In the West, unfavorably dry weather persists in most areas, especially from California into the Great Basin. A few snow showers linger across the northern and central Rockies, while colder air is arriving in the Northwest.

On the Plains, snow is falling in parts of Montana and the Dakotas. Meanwhile, warm, windy conditions cover the southern Plains, where there is an enhanced risk of wildfire activity. In addition, high winds are causing some blowing dust and visibility reductions on the southern High Plains.

In the Corn Belt, a band of precipitation stretches from the Dakotas into Illinois. Wet snow is blanketing parts of the upper Midwest, while light rain is falling in the middle Mississippi Valley.

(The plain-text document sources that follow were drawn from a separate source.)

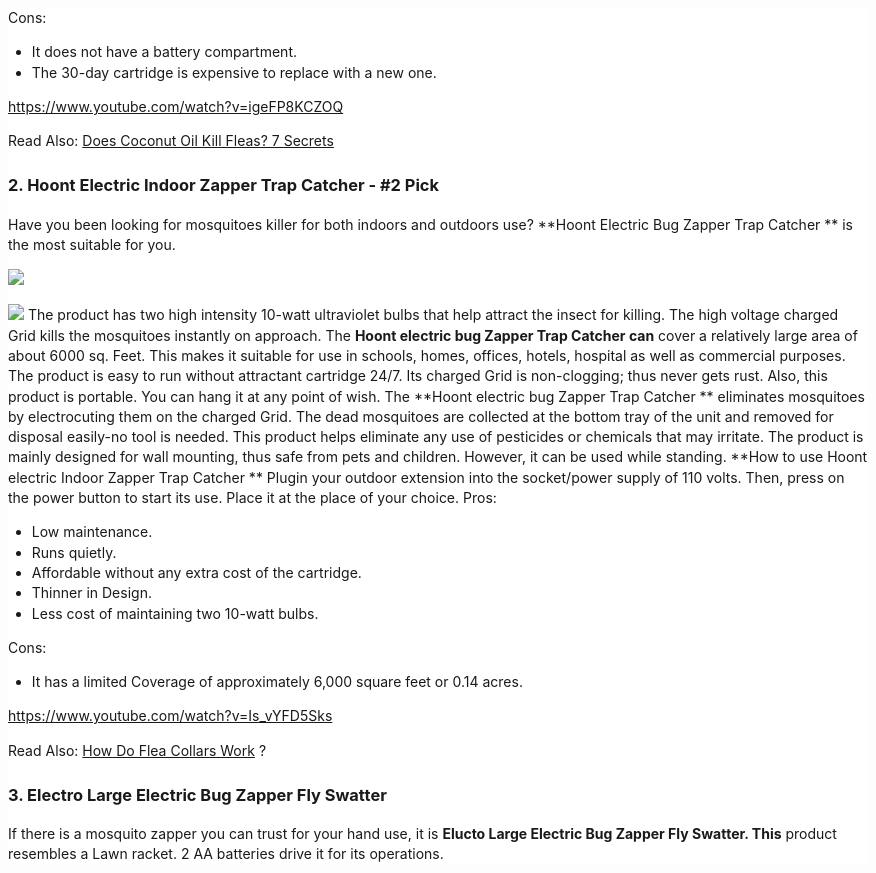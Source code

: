 
Cons:
- It does not have a battery compartment.
- The 30-day cartridge is expensive to replace with a new one.

https://www.youtube.com/watch?v=igeFP8KCZOQ

Read Also:
[Does Coconut Oil Kill Fleas? 7 Secrets](https://pestpolicy.com/does-coconut-oil-kill-fleas/)
### **2. Hoont Electric Indoor Zapper Trap Catcher - #2 Pick**
Have you been looking for mosquitoes killer for both indoors and outdoors use?
**Hoont Electric Bug Zapper Trap Catcher **
is the most suitable for you.

![](/assets/img/e/ir)

![](/assets/img/e/ir)
The product has two high intensity 10-watt ultraviolet bulbs that help attract the insect for killing. The high voltage charged Grid kills the mosquitoes instantly on approach.
The
**Hoont electric bug Zapper Trap Catcher can**
cover a relatively large area of about 6000 sq. Feet. This makes it suitable for use in schools, homes, offices, hotels, hospital as well as commercial purposes.
The product is easy to run without attractant cartridge 24/7. Its charged Grid is non-clogging; thus never gets rust. Also, this product is portable. You can hang it at any point of wish.
The
**Hoont electric bug Zapper Trap Catcher **
eliminates mosquitoes by electrocuting them on the charged Grid. The dead mosquitoes are collected at the bottom tray of the unit and removed for disposal easily-no tool is needed. This product helps eliminate any use of pesticides or chemicals that may irritate.
The product is mainly designed for wall mounting, thus safe from pets and children. However, it can be used while standing.
**How to use Hoont electric Indoor Zapper Trap Catcher **
Plugin your outdoor extension into the socket/power supply of 110 volts. Then, press on the power button to start its use. Place it at the place of your choice.
Pros:
- Low maintenance.
- Runs quietly.
- Affordable without any extra cost of the cartridge.
- Thinner in Design.
- Less cost of maintaining two 10-watt bulbs.

Cons:
- It has a limited Coverage of approximately 6,000 square feet or 0.14 acres.

https://www.youtube.com/watch?v=Is_vYFD5Sks

Read Also:
[How Do Flea Collars Work](https://pestpolicy.com/do-flea-collars-work/)
?
### **3. Electro Large Electric Bug Zapper Fly Swatter**
If there is a mosquito zapper you can trust for your hand use, it is
**Elucto Large Electric Bug Zapper Fly Swatter. This**
product resembles a Lawn racket. 2 AA batteries drive it for its operations.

In the South, very warm, dry weather favors early-spring fieldwork and the growth of pastures and winter grains. However, drought remains a concern in the southern Atlantic region, maintaining heavy irrigation demands in Florida’s citrus belt. In addition, more than half (52%) of Florida’s pastures were rated in very poor to poor condition on February 19, according to USDA.

Outlook: For the remainder of today, cold air will surge into the nation’s mid-section and the Northwest. During the weekend, colder air will settle across the Midwest, South, and East. Early next week, a new push of cold air will arrive across the northern Plains and upper Midwest, where some sub-zero temperatures can be expected on February 27-28. During the next 5 days, a series of storms will continue to produce generally light precipitation across the North and East. Widespread snow will fall from the Cascades to the northern Rockies. Late-week snow can also be expected from parts of the northern Corn Belt into New England. Meanwhile, generally dry weather will prevail from central and southern California to the southern Plains. The NWS 6- to 10-day outlook for February 28 – March 3 calls for below-normal temperatures in the West; near-normal temperatures in the nation’s mid-section; and warmer-than-normal weather in much of the East. Meanwhile, near- to above-normal precipitation across the majority of the U.S. will contrast with drier-than-normal conditions in the southern Atlantic region and from southern California to the southern High Plains.